What the task asks. Copy the full listing exactly.

Dataset extract.
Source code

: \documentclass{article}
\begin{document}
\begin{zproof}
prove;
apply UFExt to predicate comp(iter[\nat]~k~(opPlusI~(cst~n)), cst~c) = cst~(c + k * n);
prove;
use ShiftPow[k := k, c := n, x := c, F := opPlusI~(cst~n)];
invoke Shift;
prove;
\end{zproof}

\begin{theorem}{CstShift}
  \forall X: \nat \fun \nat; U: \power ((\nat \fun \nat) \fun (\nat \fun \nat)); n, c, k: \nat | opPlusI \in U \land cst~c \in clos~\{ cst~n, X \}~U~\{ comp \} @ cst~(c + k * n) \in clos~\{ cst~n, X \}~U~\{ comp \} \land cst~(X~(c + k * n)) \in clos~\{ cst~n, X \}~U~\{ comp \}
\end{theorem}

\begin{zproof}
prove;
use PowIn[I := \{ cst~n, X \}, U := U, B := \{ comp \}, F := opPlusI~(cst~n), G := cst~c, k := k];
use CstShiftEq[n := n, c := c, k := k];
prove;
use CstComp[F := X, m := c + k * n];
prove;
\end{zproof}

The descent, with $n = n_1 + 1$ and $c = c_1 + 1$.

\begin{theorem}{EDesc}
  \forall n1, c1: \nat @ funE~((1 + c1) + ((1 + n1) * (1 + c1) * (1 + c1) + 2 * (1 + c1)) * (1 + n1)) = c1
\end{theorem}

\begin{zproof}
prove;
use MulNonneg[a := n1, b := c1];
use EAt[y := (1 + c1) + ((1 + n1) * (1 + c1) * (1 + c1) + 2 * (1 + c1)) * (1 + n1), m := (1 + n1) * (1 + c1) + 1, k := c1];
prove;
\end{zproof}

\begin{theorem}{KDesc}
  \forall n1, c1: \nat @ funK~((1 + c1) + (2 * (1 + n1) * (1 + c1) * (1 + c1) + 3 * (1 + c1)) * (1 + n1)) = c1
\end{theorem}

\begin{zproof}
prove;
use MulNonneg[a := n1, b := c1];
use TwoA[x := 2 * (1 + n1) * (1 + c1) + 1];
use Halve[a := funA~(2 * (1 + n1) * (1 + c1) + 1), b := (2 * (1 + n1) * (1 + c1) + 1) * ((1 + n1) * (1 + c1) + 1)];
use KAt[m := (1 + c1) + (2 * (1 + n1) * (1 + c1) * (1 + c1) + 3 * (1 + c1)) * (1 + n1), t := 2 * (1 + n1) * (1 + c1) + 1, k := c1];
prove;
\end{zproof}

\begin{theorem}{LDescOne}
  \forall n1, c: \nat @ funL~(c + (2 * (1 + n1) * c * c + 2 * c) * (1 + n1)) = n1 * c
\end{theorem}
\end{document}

Problem solution.
Source code

: \documentclass{article}
\begin{document}
\begin{zproof}
prove;
apply UFExt to predicate comp(iter[\nat]~k~(opPlusI~(cst~n)), cst~c) = cst~(c + k * n);
prove;
use ShiftPow[k := k, c := n, x := c, F := opPlusI~(cst~n)];
invoke Shift;
prove;
\end{zproof}

\begin{theorem}{CstShift}
  \forall X: \nat \fun \nat; U: \power ((\nat \fun \nat) \fun (\nat \fun \nat)); n, c, k: \nat | opPlusI \in U \land cst~c \in clos~\{ cst~n, X \}~U~\{ comp \} @ cst~(c + k * n) \in clos~\{ cst~n, X \}~U~\{ comp \} \land cst~(X~(c + k * n)) \in clos~\{ cst~n, X \}~U~\{ comp \}
\end{theorem}

\begin{zproof}
prove;
use PowIn[I := \{ cst~n, X \}, U := U, B := \{ comp \}, F := opPlusI~(cst~n), G := cst~c, k := k];
use CstShiftEq[n := n, c := c, k := k];
prove;
use CstComp[F := X, m := c + k * n];
prove;
\end{zproof}

The descent, with $n = n_1 + 1$ and $c = c_1 + 1$.

\begin{theorem}{EDesc}
  \forall n1, c1: \nat @ funE~((1 + c1) + ((1 + n1) * (1 + c1) * (1 + c1) + 2 * (1 + c1)) * (1 + n1)) = c1
\end{theorem}

\begin{zproof}
prove;
use MulNonneg[a := n1, b := c1];
use EAt[y := (1 + c1) + ((1 + n1) * (1 + c1) * (1 + c1) + 2 * (1 + c1)) * (1 + n1), m := (1 + n1) * (1 + c1) + 1, k := c1];
prove;
\end{zproof}

\begin{theorem}{KDesc}
  \forall n1, c1: \nat @ funK~((1 + c1) + (2 * (1 + n1) * (1 + c1) * (1 + c1) + 3 * (1 + c1)) * (1 + n1)) = c1
\end{theorem}

\begin{zproof}
prove;
use MulNonneg[a := n1, b := c1];
use TwoA[x := 2 * (1 + n1) * (1 + c1) + 1];
use Halve[a := funA~(2 * (1 + n1) * (1 + c1) + 1), b := (2 * (1 + n1) * (1 + c1) + 1) * ((1 + n1) * (1 + c1) + 1)];
use KAt[m := (1 + c1) + (2 * (1 + n1) * (1 + c1) * (1 + c1) + 3 * (1 + c1)) * (1 + n1), t := 2 * (1 + n1) * (1 + c1) + 1, k := c1];
prove;
\end{zproof}

\begin{theorem}{LDescOne}
  \forall n1, c: \nat @ funL~(c + (2 * (1 + n1) * c * c + 2 * c) * (1 + n1)) = n1 * c
\end{theorem}
\end{document}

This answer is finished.